The house needed work; by the time Ivory Mae moved in three years later, she had married her second husband, Simon Broom Sr. Each of them had three children from first marriages, and they would have six together. Sarah is the youngest, born 30 years after her oldest sibling.
She begins the book long before her own arrival, recounting the lives of her siblings, parents, grandparents and great-grandparents. Throughout the book, that family history is interwoven with the history of New Orleans East, which goes from an integrated suburb to a largely black neighborhood that was already beginning to turn into an industrial district before the Water.
Broom writes lovingly but unsentimentally about her family’s complex relationships. Ivory Mae is for years a devoted stay-at-home mom, a meticulous housekeeper and fine cook who sews all the clothes for her family. Simon works in the maintenance department at the nearby NASA installation and is as devoted to their family as Ivory Mae is.
But six months after Sarah is born, Simon dies at 56 of an aneurysm, leaving Ivory Mae a widow for the second time at 39. Some of her children will go to college, others will go to prison. Over time, the Yellow House she was so proud of will deteriorate, with too little money or time to make repairs.
And then, the Water. By 2005 Broom was living in Harlem, working as a journalist. About half of her family still lived in New Orleans, and most, including Ivory Mae, fled the storm, in three different directions.
But Sarah’s brother Carl would stay in the Yellow House as it drowned, armed with an ax to chop his way out when the attic flooded. He perched on the roof with his two Pekingese dogs, occasionally swimming down the street to check on other stranded residents, until rescuers arrived seven days after the flood.

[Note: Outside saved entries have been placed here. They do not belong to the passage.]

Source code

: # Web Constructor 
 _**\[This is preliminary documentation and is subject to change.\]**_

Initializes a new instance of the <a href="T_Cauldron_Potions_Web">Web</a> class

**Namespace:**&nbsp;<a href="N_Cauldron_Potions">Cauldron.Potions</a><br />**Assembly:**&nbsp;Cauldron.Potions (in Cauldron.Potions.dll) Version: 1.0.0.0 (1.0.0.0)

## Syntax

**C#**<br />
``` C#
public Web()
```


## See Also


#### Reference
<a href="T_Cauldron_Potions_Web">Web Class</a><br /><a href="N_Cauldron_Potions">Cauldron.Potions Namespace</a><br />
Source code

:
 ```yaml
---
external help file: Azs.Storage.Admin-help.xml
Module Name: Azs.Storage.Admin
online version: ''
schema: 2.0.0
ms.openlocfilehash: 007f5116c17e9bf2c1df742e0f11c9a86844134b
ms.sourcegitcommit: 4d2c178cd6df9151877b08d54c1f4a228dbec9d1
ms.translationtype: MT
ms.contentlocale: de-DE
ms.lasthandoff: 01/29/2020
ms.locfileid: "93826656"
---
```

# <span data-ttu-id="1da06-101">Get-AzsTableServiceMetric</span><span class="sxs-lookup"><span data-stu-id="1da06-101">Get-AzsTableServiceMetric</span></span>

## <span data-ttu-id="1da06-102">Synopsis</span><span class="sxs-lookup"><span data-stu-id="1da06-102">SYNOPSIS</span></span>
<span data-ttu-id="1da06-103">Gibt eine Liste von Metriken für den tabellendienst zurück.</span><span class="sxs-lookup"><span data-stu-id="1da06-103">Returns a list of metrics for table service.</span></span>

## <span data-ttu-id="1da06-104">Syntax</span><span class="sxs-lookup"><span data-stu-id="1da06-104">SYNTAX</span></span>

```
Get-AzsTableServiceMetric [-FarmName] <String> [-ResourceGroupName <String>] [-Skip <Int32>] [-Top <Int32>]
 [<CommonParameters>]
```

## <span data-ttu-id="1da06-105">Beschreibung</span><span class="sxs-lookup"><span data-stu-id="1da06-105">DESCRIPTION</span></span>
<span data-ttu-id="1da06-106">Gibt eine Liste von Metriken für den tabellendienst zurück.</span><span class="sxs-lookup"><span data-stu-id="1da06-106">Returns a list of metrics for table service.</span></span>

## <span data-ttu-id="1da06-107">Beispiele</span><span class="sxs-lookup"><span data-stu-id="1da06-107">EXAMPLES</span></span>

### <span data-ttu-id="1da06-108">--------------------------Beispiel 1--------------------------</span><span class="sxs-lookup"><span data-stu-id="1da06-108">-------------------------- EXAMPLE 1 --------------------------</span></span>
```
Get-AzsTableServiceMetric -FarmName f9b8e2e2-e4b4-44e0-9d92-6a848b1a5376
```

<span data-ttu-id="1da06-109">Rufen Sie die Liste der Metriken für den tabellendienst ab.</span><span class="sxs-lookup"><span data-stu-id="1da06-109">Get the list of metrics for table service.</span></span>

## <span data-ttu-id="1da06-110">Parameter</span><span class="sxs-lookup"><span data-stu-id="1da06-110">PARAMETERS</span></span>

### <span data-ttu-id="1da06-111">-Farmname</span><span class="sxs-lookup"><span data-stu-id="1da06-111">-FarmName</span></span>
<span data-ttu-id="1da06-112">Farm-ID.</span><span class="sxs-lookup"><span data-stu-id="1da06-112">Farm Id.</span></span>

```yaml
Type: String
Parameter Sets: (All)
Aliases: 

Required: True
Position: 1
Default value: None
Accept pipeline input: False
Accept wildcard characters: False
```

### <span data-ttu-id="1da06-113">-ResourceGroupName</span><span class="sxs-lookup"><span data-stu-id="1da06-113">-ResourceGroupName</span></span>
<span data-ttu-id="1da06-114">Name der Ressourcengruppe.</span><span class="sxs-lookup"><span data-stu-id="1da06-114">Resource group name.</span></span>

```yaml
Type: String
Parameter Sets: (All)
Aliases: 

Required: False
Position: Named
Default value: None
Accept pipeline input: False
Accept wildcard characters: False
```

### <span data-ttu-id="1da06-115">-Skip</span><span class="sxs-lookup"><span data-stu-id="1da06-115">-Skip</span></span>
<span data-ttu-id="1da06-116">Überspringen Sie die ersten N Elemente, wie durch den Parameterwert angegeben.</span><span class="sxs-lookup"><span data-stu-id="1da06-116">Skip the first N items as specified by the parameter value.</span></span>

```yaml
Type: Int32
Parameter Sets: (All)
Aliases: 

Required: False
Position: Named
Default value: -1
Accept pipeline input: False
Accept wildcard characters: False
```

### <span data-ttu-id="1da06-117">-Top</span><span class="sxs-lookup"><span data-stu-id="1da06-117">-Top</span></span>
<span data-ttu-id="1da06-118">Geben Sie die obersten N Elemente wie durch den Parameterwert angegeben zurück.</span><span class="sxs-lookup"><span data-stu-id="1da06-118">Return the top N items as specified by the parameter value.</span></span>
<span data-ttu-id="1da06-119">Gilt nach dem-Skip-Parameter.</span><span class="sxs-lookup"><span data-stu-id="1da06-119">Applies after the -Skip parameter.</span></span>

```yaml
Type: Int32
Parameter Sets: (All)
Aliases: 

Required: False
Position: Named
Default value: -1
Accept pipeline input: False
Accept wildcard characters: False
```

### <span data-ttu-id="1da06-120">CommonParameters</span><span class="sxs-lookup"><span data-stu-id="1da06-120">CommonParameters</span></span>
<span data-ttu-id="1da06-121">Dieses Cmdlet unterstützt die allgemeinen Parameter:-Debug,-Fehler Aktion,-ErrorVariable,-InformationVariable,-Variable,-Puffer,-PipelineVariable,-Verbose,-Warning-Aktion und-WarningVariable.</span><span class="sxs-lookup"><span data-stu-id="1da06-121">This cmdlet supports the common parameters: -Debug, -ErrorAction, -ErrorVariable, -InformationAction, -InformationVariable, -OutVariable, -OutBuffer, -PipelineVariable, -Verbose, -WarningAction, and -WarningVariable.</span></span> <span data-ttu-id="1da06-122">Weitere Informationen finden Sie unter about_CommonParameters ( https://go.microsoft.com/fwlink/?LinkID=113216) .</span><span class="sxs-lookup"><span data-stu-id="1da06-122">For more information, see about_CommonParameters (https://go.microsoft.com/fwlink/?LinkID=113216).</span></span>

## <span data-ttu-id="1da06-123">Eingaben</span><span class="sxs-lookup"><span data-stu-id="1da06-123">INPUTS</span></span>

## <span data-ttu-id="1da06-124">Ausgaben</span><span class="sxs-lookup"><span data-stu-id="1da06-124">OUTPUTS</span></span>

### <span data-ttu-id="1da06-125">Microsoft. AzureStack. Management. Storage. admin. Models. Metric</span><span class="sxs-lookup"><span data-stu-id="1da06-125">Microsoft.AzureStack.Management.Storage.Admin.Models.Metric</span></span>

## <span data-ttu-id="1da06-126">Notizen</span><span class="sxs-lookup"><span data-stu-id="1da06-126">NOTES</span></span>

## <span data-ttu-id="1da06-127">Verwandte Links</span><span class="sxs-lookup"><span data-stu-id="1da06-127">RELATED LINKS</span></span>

Broom writes movingly about how her siblings reach out to help each other and their mother, and about the traumas that don’t entirely heal. Their grandmother dies not long after the storm, and few people come to her funeral because the family is unable to put an obituary in the Times-Picayune; they make dozens of phone calls but in the flood’s wake, “the line stayed busy; no one ever answered.”
Broom, too, has a dramatic emotional response, even though she was far away from the storm. She quits her magazine job and goes to Burundi (a sort of African New Orleans East that few Americans can readily locate) to work for a nonprofit for several months.
Then she jumps back into New Orleans with both feet, working as a speechwriter for Mayor Ray Nagin during storm recovery. She ping-pongs back to New York, then to that apartment in the French Quarter, sandwiched between former residences of Tennessee Williams and William Faulkner, still wrestling with her own identity.
Along the way, Ivory Mae struggles with mountains of paperwork to try to repair and return to her beloved Yellow House, but it will meet a melancholy fate.
Broom’s writing has appeared in the New Yorker, Oxford American, O magazine and the New York Times Magazine. This memoir is her first book; in November it won the National Book Award for nonfiction.
“The Yellow House” is the story of a uniquely American family and a uniquely American city, beautifully told.